Anencephaly is a rare phenomenon, occurring in 4.7/10 000 births, which results from failure of primary neural tube closure during fetal development (Collins et al, 2013). It is a lethal condition comprising absence of skull bones, forebrain and upper brainstem. The cranial neural tissue is exposed (Tasker et al, 2013). The aetiology of this condition is unknown (Stumpf et al, 1990). Many congenital defects are now diagnosed by antenatal diagnosis as early as 11 weeks' gestation (Sadler, 2012). A severe lesion, such as that found in the two cases reported in this article, is incompatible with life. This article reports on two consecutive cases of anencephaly at the same hospital, in which both sets of parents independently wished to continue their pregnancies till term in order to provide tissue donation, primarily heart valves. The donation of other organs may be considered in cases of anencephaly, although this is not always possible.

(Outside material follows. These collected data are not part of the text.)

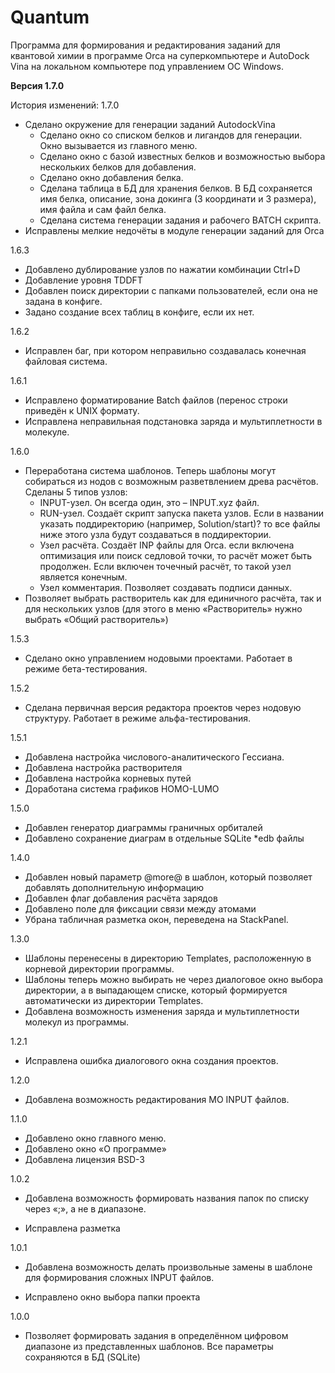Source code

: # Quantum
Программа для формирования и редактирования заданий для квантовой химии в программе Orca на суперкомпьютере и AutoDock Vina на локальном компьютере под управлением ОС Windows.

**Версия 1.7.0**

История изменений:
1.7.0
* Сделано окружение для генерации заданий AutodockVina
  + Сделано окно со списком белков и лигандов для генерации. Окно вызывается из главного меню.
  + Сделано окно с базой известных белков и возможностью выбора нескольких белков для добавления.
  + Сделано окно добавления белка.
  + Сделана таблица в БД для хранения белков. В БД сохраняется имя белка, описание, зона докинга (3 координати и 3 размера), имя файла и сам файл белка.
  + Сделана система генерации задания и рабочего BATCH скрипта.
* Исправлены мелкие недочёты в модуле генерации заданий для Orca


1.6.3
* Добавлено дублирование узлов по нажатии комбинации Ctrl+D
* Добавление уровня TDDFT
* Добавлен поиск директории с папками пользователей, если она не задана в конфиге.
* Задано создание всех таблиц в конфиге, если их нет.

1.6.2
* Исправлен баг, при котором неправильно создавалась конечная файловая система.

1.6.1
* Исправлено форматирование Batch файлов (перенос строки приведён к UNIX формату.
* Исправлена неправильная подстановка заряда и мультиплетности в молекуле.

1.6.0
* Переработана система шаблонов. Теперь шаблоны могут собираться из нодов с возможным разветвлением древа расчётов. Сделаны 5 типов узлов:
  + INPUT-узел. Он всегда один, это – INPUT.xyz файл.
  + RUN-узел. Создаёт скрипт запуска пакета узлов. Если в названии указать поддиректорию (например, Solution/start)? то все файлы ниже этого узла будут создаваться в поддиректории. 
  + Узел расчёта. Создаёт INP файлы для Orca. если включена оптимизация или поиск седловой точки, то расчёт может быть продолжен. Если включен точечный расчёт, то такой узел является конечным.
  + Узел комментария. Позволяет создавать подписи данных.
* Позволяет выбрать растворитель как для единичного расчёта, так и для нескольких узлов (для этого в меню «Растворитель» нужно выбрать «Общий растворитель»)

1.5.3
* Сделано окно управлением нодовыми проектами. Работает в режиме бета-тестирования.

1.5.2
* Сделана первичная версия редактора проектов через нодовую структуру. Работает в режиме альфа-тестирования.

1.5.1
* Добавлена настройка числового-аналитического Гессиана.
* Добавлена настройка растворителя
* Добавлена настройка корневых путей
* Доработана система графиков HOMO-LUMO

1.5.0
* Добавлен генератор диаграммы граничных орбиталей
* Добавлено сохранение диаграм в отдельные SQLite \*edb файлы

1.4.0
* Добавлен новый параметр @more@ в шаблон, который позволяет добавлять дополнительную информацию
* Добавлен флаг добавления расчёта зарядов
* Добавлено поле для фиксации связи между атомами
* Убрана табличная разметка окон, переведена на StackPanel.

1.3.0
* Шаблоны перенесены в директорию Templates, расположенную в корневой директории программы.
* Шаблоны теперь можно выбирать не через диалоговое окно выбора директории, а в выпадающем списке, который формируется автоматически из директории Templates.
* Добавлена возможность изменения заряда и мультиплетности молекул из программы.

1.2.1
* Исправлена ошибка диалогового окна создания проектов.

1.2.0
+ Добавлена возможность редактирования MO INPUT файлов.

1.1.0
+ Добавлено окно главного меню.
+ Добавлено окно «О программе»
+ Добавлена лицензия BSD-3

1.0.2
+ Добавлена возможность формировать названия папок по списку через «;», а не в диапазоне.
* Исправлена разметка

1.0.1
+ Добавлена возможность делать произвольные замены в шаблоне для формирования сложных INPUT файлов.
* Исправлено окно выбора папки проекта

1.0.0
* Позволяет формировать задания в определённом цифровом диапазоне из представленных шаблонов. Все параметры сохраняются в БД (SQLite)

Anencephaly is a defect in the closure of the neural tube during the fourth week of gestation, occurring in 4.7/10 000 births (Collins et al, 2013). The neural tube is a narrow channel that folds and closes between 24–26 days post-fertilisation to form the brain and spinal cord of the embryo (Coady and Bower, 2015). Anencephaly occurs when the cephalic or head end of the neural tube fails to close, resulting in the absence of a major portion of the brain, skull and scalp. Infants with this disorder are born without a forebrain and cerebrum (the thinking and coordinating part of the brain). The remaining brain tissue is often exposed, not covered by bone or skin (Stumpf et al, 1990; Tasker et al, 2013). A baby born with anencephaly is unconscious and will usually demise shortly after birth. Although some individuals with anencephaly may be born with rudimentary brain stem, the lack of a functioning cerebrum permanently rules out the possibility of ever gaining consciousness. Reflex actions, such as breathing and response to sound or touch, may occur (Rodeck and Whittle, 2009).